Magnetic storage devices are used to store data on a magnetic storage medium through the use of a transducer that writes and reads magnetic data on the medium. For example, a disc storage device is generally adapted to work with one or more magnetic recording discs that are coaxially mounted on a spindle motor of the device for high-speed rotation. As the discs rotate, corresponding transducers, i.e., read/write heads, are moved across the surfaces of the discs by an actuator assembly to read and write digital information on the discs.
Given the general desire to store ever-increasing amounts of digital information, designers and manufacturers of magnetic storage devices are continually attempting to increase the bit density of magnetic storage media. In a magnetic recording disc, this means increasing the areal density, i.e., the number of tracks on a disc and/or the linear density of bits along a given track. One manner in which areal densities have been increased has involved the use of bit-patterned media (BPM).

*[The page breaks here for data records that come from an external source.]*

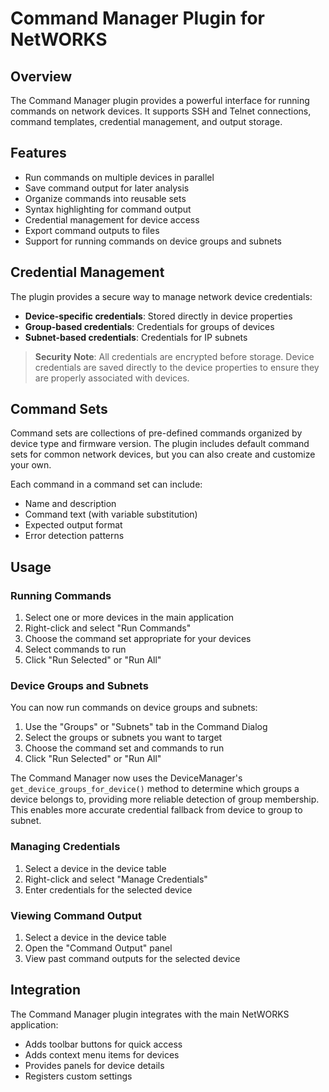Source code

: # Command Manager Plugin for NetWORKS

## Overview

The Command Manager plugin provides a powerful interface for running commands on network devices. It supports SSH and Telnet connections, command templates, credential management, and output storage.

## Features

- Run commands on multiple devices in parallel
- Save command output for later analysis
- Organize commands into reusable sets
- Syntax highlighting for command output
- Credential management for device access
- Export command outputs to files
- Support for running commands on device groups and subnets

## Credential Management

The plugin provides a secure way to manage network device credentials:

- **Device-specific credentials**: Stored directly in device properties
- **Group-based credentials**: Credentials for groups of devices
- **Subnet-based credentials**: Credentials for IP subnets

> **Security Note**: All credentials are encrypted before storage. Device credentials are saved directly to the device properties to ensure they are properly associated with devices.

## Command Sets

Command sets are collections of pre-defined commands organized by device type and firmware version. The plugin includes default command sets for common network devices, but you can also create and customize your own.

Each command in a command set can include:
- Name and description
- Command text (with variable substitution)
- Expected output format
- Error detection patterns

## Usage

### Running Commands

1. Select one or more devices in the main application
2. Right-click and select "Run Commands"
3. Choose the command set appropriate for your devices
4. Select commands to run
5. Click "Run Selected" or "Run All"

### Device Groups and Subnets

You can now run commands on device groups and subnets:

1. Use the "Groups" or "Subnets" tab in the Command Dialog
2. Select the groups or subnets you want to target
3. Choose the command set and commands to run
4. Click "Run Selected" or "Run All"

The Command Manager now uses the DeviceManager's `get_device_groups_for_device()` method to determine which groups a device belongs to, providing more reliable detection of group membership. This enables more accurate credential fallback from device to group to subnet.

### Managing Credentials

1. Select a device in the device table
2. Right-click and select "Manage Credentials"
3. Enter credentials for the selected device

### Viewing Command Output

1. Select a device in the device table
2. Open the "Command Output" panel
3. View past command outputs for the selected device

## Integration

The Command Manager plugin integrates with the main NetWORKS application:

- Adds toolbar buttons for quick access
- Adds context menu items for devices
- Provides panels for device details
- Registers custom settings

In BPM, the magnetic recording surface is patterned to provide a number of discrete, single-domain magnetic islands (usually one island per bit) separated from each other. During recording and readback of data to and from the bits, the separation of the bits greatly limits exchange coupling there between. As a result, bits can be positioned close together when using BPM while preventing interference between the bits. Servo information is often included on the BPM in order to provide positioning information for a servo control system. To this end, during a writing operation on a BPM, a write or recording head can be precisely positioned over a given data array, e.g., data track, to magnetize the bits thereon, where such bits are often referred to as dots. Thus, for example, during the rotation of a magnetic recording disc, the head can be carefully aligned over the dots it passes in order to facilitate data recording and data readback processes.
However, even with such general alignment between the head and disc dots, BPM has presented further challenges to disc-drive operation. One of these challenges has involved synchronizing the write timing of a disc storage device with the discs and their existing dots. Based on preliminary modeling results, the window for successful writes to a disc can generally be found to be within 30% of the length of the bits. Given a general density of 1 terabit per square inch, such 30% length translates to about 4 nm. Depending on the RPM and radii of the drive operations, this could further translate to writing periods on the order of 10 ps. Consequently, the general writing operation permits limited opportunity for feedback to the disc storage device. Further, it is commonly agreed that the write head (or writer) is not able to provide position feedback by itself. In other words, the writer does not function as a sensor so as to register its position relative to the ‘writable’ dots on the disc. Thus, there are challenges in locating a sensing apparatus to facilitate correction of the write timing synchronization and in providing timely feedback of position information to the disc storage system. Embodiments of the present invention are focused on addressing these challenges.